How to bring reality into a fiction story
You will learn how to create realistic settings and characters. You can create realistic characters in fantasy stories and also have fairies like the picture illustrates.
You can also create a realistic setting, but you can add settings that aren’t in the original setting. For example, you might create a farm setting, but you want to add hidden caves or tunnels in order to make the story more suspenseful.
You can do the same by creating realistic characters. You can develop their inward and outward characteristics. Readers want to read short stories or novels when they can visualize the settings and when they can relate to the characters.
Describing the Outside
When you describe your environment, you need to think of the house and the land in the town, city, or country of your setting. You also need to think about the mountains, lakes, rivers, and location of your setting.
Describing the Inside
When writers describe the inside of a house, for instance, they describe the area where the character is located. For example, when a character enters his/her apartment, the writer will describe what the character sees, which is usually the living room area.

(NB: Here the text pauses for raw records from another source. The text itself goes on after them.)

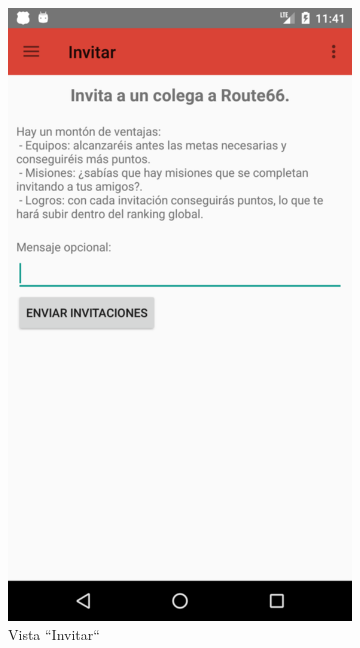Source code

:\documentclass[twoside]{report}
\begin{document}
\begin{figure}[H]
\begin{center}
	\begin{subfigure}[t]{.3\linewidth}
		\includegraphics[scale=0.25]{images/userguide/11.png}
		\caption{Vista “Invitar“}
	\end{subfigure}\hspace{2mm}%
	\begin{subfigure}[t]{.3\linewidth}

\end{subfigure}
\end{center}
\end{figure}
\end{document}
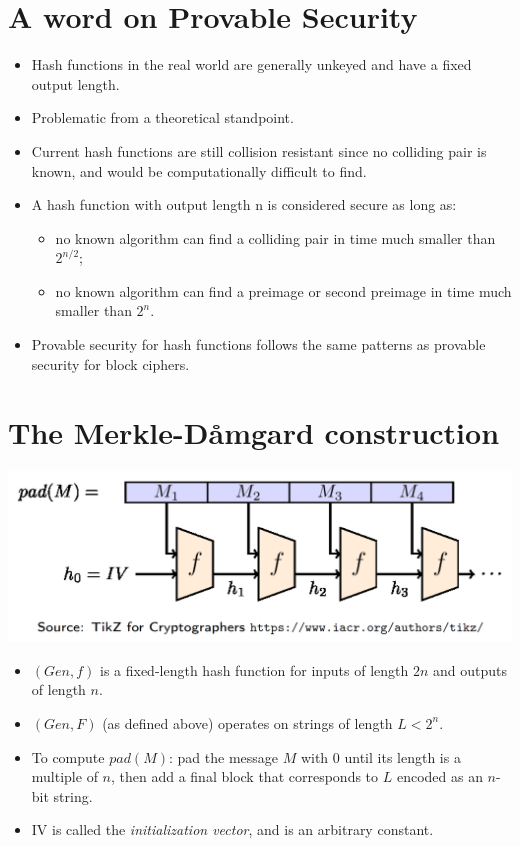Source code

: \section{A word on Provable Security}
	\begin{itemize}
	    \item Hash functions in the real world are generally unkeyed and have a fixed output length.
	    \item Problematic from a theoretical standpoint.
	    \item Current hash functions are still collision resistant since no colliding pair is known, and would be computationally difficult to find.
	    \item A hash function with output length n is considered secure as long as:
	    \begin{itemize}
	        \item no known algorithm can find a colliding pair in time much smaller than $2^{n/2}$;
	        \item no known algorithm can find a preimage or second preimage in time much smaller than $2^n$.
	    \end{itemize}
	    \item Provable security for hash functions follows the same patterns as provable security for block ciphers.
	\end{itemize}

\section{The Merkle-Dåmgard construction}
   	\begin{center}
		\includegraphics[width=140mm]{Graphics/Hash Functions/hf5.png}
	\end{center}
    \begin{itemize}
        \item $(Gen,f)$ is a fixed-length hash function for inputs of length $2n$ and outputs of length $n$.
        \item $(Gen,F)$ (as defined above) operates on strings of length $L < 2^n$.
        \item To compute $pad(M)$: pad the message $M$ with 0 until its length is a multiple of $n$, then add a final block that corresponds to $L$ encoded as an $n$-bit string.
        \item IV is called the \textit{initialization vector}, and is an arbitrary constant.
    \end{itemize}

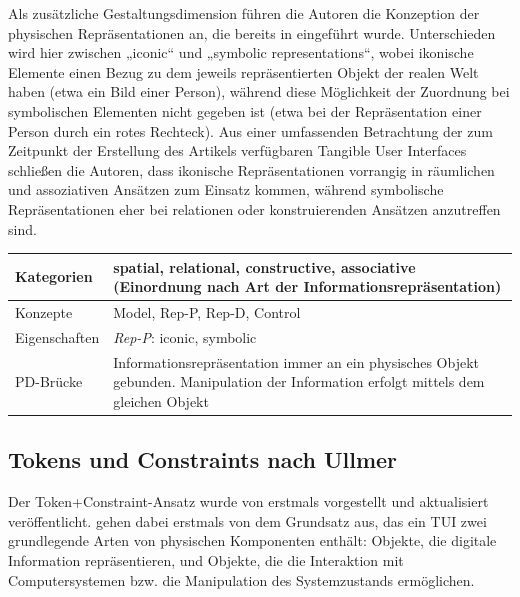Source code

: Als zusätzliche Gestaltungsdimension führen die Autoren die Konzeption der physischen Repräsentationen an, die bereits in \citep{Ullmer97} eingeführt wurde. Unterschieden wird hier zwischen „iconic“ und „symbolic representations“, wobei ikonische Elemente einen Bezug zu dem jeweils repräsentierten Objekt der realen Welt haben (etwa ein Bild einer Person), während diese Möglichkeit der Zuordnung bei symbolischen Elementen nicht gegeben ist (etwa bei der Repräsentation einer Person durch ein rotes Rechteck). Aus einer umfassenden Betrachtung der zum Zeitpunkt der Erstellung des Artikels verfügbaren Tangible User Interfaces schließen die Autoren, dass ikonische Repräsentationen vorrangig in räumlichen und assoziativen Ansätzen zum Einsatz kommen, während symbolische Repräsentationen eher bei relationen oder konstruierenden Ansätzen anzutreffen sind.
\\[1em]
\begin{tabular}{| p{3cm} | p{10cm} |}
  \hline
  Kategorien & spatial, relational, constructive, associative (Einordnung nach Art der Informationsrepräsentation)  \\ \hline
  Konzepte & Model, Rep-P, Rep-D, Control \\ \hline
  Eigenschaften & \emph{Rep-P}: iconic, symbolic \\ \hline
  PD-Brücke & Informationsrepräsentation immer an ein physisches Objekt gebunden. Manipulation der Information erfolgt mittels dem gleichen Objekt \\ \hline
\end{tabular} 


\subsection{Tokens und Constraints nach Ullmer} %
\label{sub:tokens_und_constraints_nach_ullmer}

Der Token+Constraint-Ansatz wurde von \citet{Ullmer02} erstmals vorgestellt und \citet{Ullmer05} aktualisiert veröffentlicht. \citeauthor{Ullmer05} gehen dabei erstmals von dem Grundsatz aus, das ein \gls{TUI} zwei grundlegende Arten von physischen Komponenten enthält: Objekte, die digitale Information repräsentieren, und Objekte, die die Interaktion mit Computersystemen bzw. die Manipulation des Systemzustands ermöglichen.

Writers will explain the color scheme, furniture, how the furniture is arranged, if the room or house is organized or disorganized, and where the doors are to the other rooms. Every time a character moves into another room, writers will describe that room.
Describing Settings Through Narration and Dialogue
Writers can describe their settings through narration or through dialogue. In the following example, you’ll see an example of what happened in Penny’s life.
Using Narration To Describe Settings
Penny trembled with fear when she saw the door to her apartment slightly ajar. Why is my door open? I’m positive I shut it and locked it before I went to the grocery store, she thought to herself.
As Penny reached for the doorknob, fear started to overwhelm her—her hear beat heavily, her hand trembled, and perspiration dripped from her face. She cautiously opened the door and saw her sofa cushions tossed on the floor, the desk drawers pulled out, papers strewn everywhere, pictures moved as if someone was looking for a safe, and chairs turned over. Why me? Who could have done this and why? What was the intruder looking for? Oh no! I hope it wasn’t…
Using Dialogue To Describe Settings
«Look at this picture to the left of the fireplace. It’s interesting, but I don’t understand why someone would want to have a picture of people surrounded by their suitcases at a train station,» Penny commented.
«That does seem unusual unless the picture had some kind of meaning such as someone who left on a vacation or moved away,» Ron replied.
«That’s possible. The gold and brown picture frames look like they are antique, and they are a little dusty underneath the glass, especially the picture with the suitcases. Why would someone want to have dusty pictures in a newly remodeled house? There’s also some small writing down in the corner,» Penny commented.
«You’re more observant about the minute details than I would be. What does the writing say?»
Describing A Character’s Outward Appearance
The easiest way to make your characters realistic is to outline their personalities. For example, you could write down a character’s name, and then you could make a list of their outward characteristics.
Penny is about 5’7″, slender, and has brown hair that hangs below her shoulders. Sometimes she wears her hair in a pony tail with a ribbon that hangs down. Her favorite outfits are blue, brown, purple, or green slacks with matching tops, vests, or sweaters.
Penny has a van and a travel trailer that she uses when she goes camping. She also has a laptop that she takes with her on her trips. Her clothes are basically slacks with matching blouses, matching vests, matching sweaters, comfortable white tennis shoes, a few jumpers, and several personal items. She also owns her furniture in her apartment, except the ones that her landlord provided for her.
There are many other characteristics that are involved in outlining the outward characteristics of a person such as education, family, police record, and others. These will give you an idea to get started with your character outlines.
Describing Inward Characteristics
Several characteristics make up a character’s inner life. They include motivation, hobbies, religion, beliefs, friendships, and others, but let’s focus on motivation.
Motivation is what drives a character to be active in his/her life. For example, a person could be motivated to get a degree in college if he/she hasn’t ever had one. The character’s motivation has to be strong enough to cause him or her to take some kind of action.
Fear Motivated Penny
When she saw her door slightly ajar, she began to be fearful, but even though fear motivated her, she needed to enter her apartment. She saw her living room a complete disaster. Her papers from her desk drawers were thrown on the floor, sofa cushions were strewn on the floor, chairs turned over, and her pictures were turned sideways as if someone was looking for a safe. She continued walking around her apartment to see if someone was still there.